From the articles I can find online, the thunderdome pattern was created as a way to increase testability of your actions. By only allowing a single model in, it’s very easy to setup the context of the test. It also removes the need to rely on the HttpContext inside the actions. In FubuMVC, if information is needed from the HttpContext, a property can be added to the input model and it’s the responsibility of model binding to set that property to the corresponding value in the HttpContext. (Model Binding will be the topic of another post.)

Benefits

Once you decide to use the thunderdome pattern, it’s not a big step to make each of the actions take a unique input model. If each behavior chain has a unique input model, then each behavior chain can be identified by its input type. This is a great way, in my opinion, to take advantage of static typing and make it work for you.
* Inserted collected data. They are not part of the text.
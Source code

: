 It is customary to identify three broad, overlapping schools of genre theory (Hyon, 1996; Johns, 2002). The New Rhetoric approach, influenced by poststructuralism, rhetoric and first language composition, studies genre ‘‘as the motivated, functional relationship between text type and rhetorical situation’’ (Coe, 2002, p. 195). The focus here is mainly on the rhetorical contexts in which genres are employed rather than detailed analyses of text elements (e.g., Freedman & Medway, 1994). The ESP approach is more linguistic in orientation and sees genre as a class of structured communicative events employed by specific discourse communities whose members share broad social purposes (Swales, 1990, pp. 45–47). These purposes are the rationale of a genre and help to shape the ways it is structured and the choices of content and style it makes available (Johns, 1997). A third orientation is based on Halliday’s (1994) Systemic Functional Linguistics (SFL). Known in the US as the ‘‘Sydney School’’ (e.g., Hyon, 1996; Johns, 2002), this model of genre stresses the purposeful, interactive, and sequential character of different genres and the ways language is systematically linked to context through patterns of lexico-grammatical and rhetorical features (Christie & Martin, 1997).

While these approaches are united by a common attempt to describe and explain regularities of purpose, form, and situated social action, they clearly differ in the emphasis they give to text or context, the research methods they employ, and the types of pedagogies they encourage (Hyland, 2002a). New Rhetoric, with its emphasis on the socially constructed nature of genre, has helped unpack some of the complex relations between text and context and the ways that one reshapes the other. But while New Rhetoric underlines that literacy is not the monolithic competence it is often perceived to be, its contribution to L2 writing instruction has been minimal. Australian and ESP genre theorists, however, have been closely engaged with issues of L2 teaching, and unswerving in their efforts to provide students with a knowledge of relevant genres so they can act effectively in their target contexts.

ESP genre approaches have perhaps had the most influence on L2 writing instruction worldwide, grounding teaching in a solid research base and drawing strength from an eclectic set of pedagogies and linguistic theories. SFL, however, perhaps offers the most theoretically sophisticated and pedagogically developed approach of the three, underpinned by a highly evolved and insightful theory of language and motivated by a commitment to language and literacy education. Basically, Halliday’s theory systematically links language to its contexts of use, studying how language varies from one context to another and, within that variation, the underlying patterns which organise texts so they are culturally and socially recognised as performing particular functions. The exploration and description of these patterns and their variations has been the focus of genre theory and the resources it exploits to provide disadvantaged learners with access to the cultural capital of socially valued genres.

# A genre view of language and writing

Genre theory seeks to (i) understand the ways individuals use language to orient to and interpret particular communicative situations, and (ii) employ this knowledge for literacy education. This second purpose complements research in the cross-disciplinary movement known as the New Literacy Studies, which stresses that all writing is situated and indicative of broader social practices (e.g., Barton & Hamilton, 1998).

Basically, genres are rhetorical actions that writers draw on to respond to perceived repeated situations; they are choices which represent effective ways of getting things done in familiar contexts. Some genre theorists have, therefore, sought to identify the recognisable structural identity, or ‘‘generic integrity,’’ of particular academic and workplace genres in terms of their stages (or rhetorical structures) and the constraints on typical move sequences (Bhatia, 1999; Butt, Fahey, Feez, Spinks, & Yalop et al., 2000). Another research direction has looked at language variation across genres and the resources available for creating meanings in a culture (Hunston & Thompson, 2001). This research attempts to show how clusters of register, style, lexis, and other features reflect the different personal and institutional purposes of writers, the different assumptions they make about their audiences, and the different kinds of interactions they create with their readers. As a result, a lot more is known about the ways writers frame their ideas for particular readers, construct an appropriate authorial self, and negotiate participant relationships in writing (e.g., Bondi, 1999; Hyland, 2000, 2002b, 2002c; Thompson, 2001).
In FubuMVC, this is the most common way to identify behavior chains. Since each behavior chain is associated to a route, it’s the most common way to build URLs, also.

Other Patterns

It’s important to note that the thunderdome pattern is not the only way to use FubuMVC. All of the combinations of One/Zero model in One/Zero model out patterns are supported. I can see using a one model in, zero model out for use of services where you only care about the HTTP Response code. (If you want to do this with the thunderdome pattern, you can just return an HttpStatusCode from your action. There’s a built in convention in FubuMVC to handle this return type.)

I don’t use either of the patterns which do not have an input model. If I have an action that doesn’t have any input, then I typically have it accept an empty “marker” input model, anyway. This gives me the ability to uniquely identify it if I ever need to create a link to it, or for any other reason.